§ Required work
Pick out all lines of the entries that include the word "parallel" and copy them.

§ Records to use
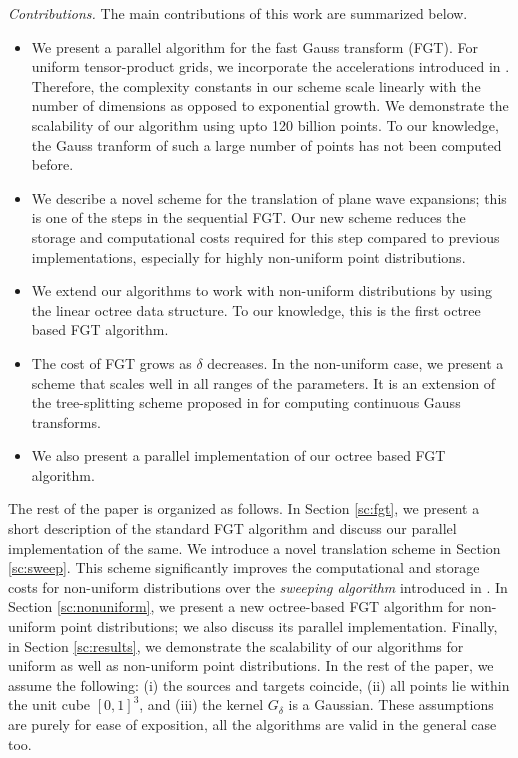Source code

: {\em Contributions.} The main contributions of this work are summarized below.
\begin{itemize} 
%
\item We present a parallel algorithm for the fast Gauss transform (FGT). For uniform tensor-product grids, we incorporate
 the accelerations introduced in \cite{fggt}. Therefore, the complexity constants in our scheme scale linearly with 
 the number of dimensions as opposed to exponential growth. We demonstrate the scalability of our algorithm using 
 upto 120 billion points. To our knowledge, the Gauss tranform of such a large number of points has not been computed before.
%
\item We describe a novel scheme for the translation of plane wave expansions; this is one of the steps in the
 sequential FGT. Our new scheme reduces the storage and computational costs required for this step compared to
  previous implementations, especially for highly non-uniform point distributions.
%
\item We extend our algorithms to work with non-uniform distributions by using the linear octree data structure. To our knowledge,
this is the first octree based FGT algorithm. 

\item The cost of FGT grows as $\delta$ decreases. In the non-uniform case, we present a scheme that scales
 well in all ranges of the parameters. It is an extension of the tree-splitting scheme proposed 
 in \cite{veerapaneni08} for computing continuous Gauss transforms. 

\item We also present a parallel implementation of our octree based FGT algorithm.
%
\end{itemize}

The rest of the paper is organized as follows. In Section \ref{sc:fgt}, we present a short description of the
 standard FGT algorithm and discuss our parallel implementation of the same. We introduce a novel translation scheme 
 in Section \ref{sc:sweep}. This scheme significantly improves the computational and storage costs for 
 non-uniform distributions over the {\em sweeping algorithm} introduced in \cite{greengard98}. In Section \ref{sc:nonuniform}, we present a 
 new octree-based FGT algorithm for non-uniform point distributions; we also discuss
 its parallel implementation. Finally, in Section \ref{sc:results}, we demonstrate the scalability of our algorithms 
 for uniform as well as non-uniform point distributions. In the rest of the paper, we assume the following: (i) the 
 sources and targets coincide, (ii) all points lie within the unit cube $[0, 1]^3$, and (iii) the kernel $G_\delta$ is a Gaussian. These
 assumptions are purely for ease of exposition, all the algorithms are valid in the general case too.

§ Result of the exercise
\item We present a parallel algorithm for the fast Gauss transform (FGT). For uniform tensor-product grids, we incorporate
\item We also present a parallel implementation of our octree based FGT algorithm.
 standard FGT algorithm and discuss our parallel implementation of the same. We introduce a novel translation scheme 
 its parallel implementation. Finally, in Section \ref{sc:results}, we demonstrate the scalability of our algorithms 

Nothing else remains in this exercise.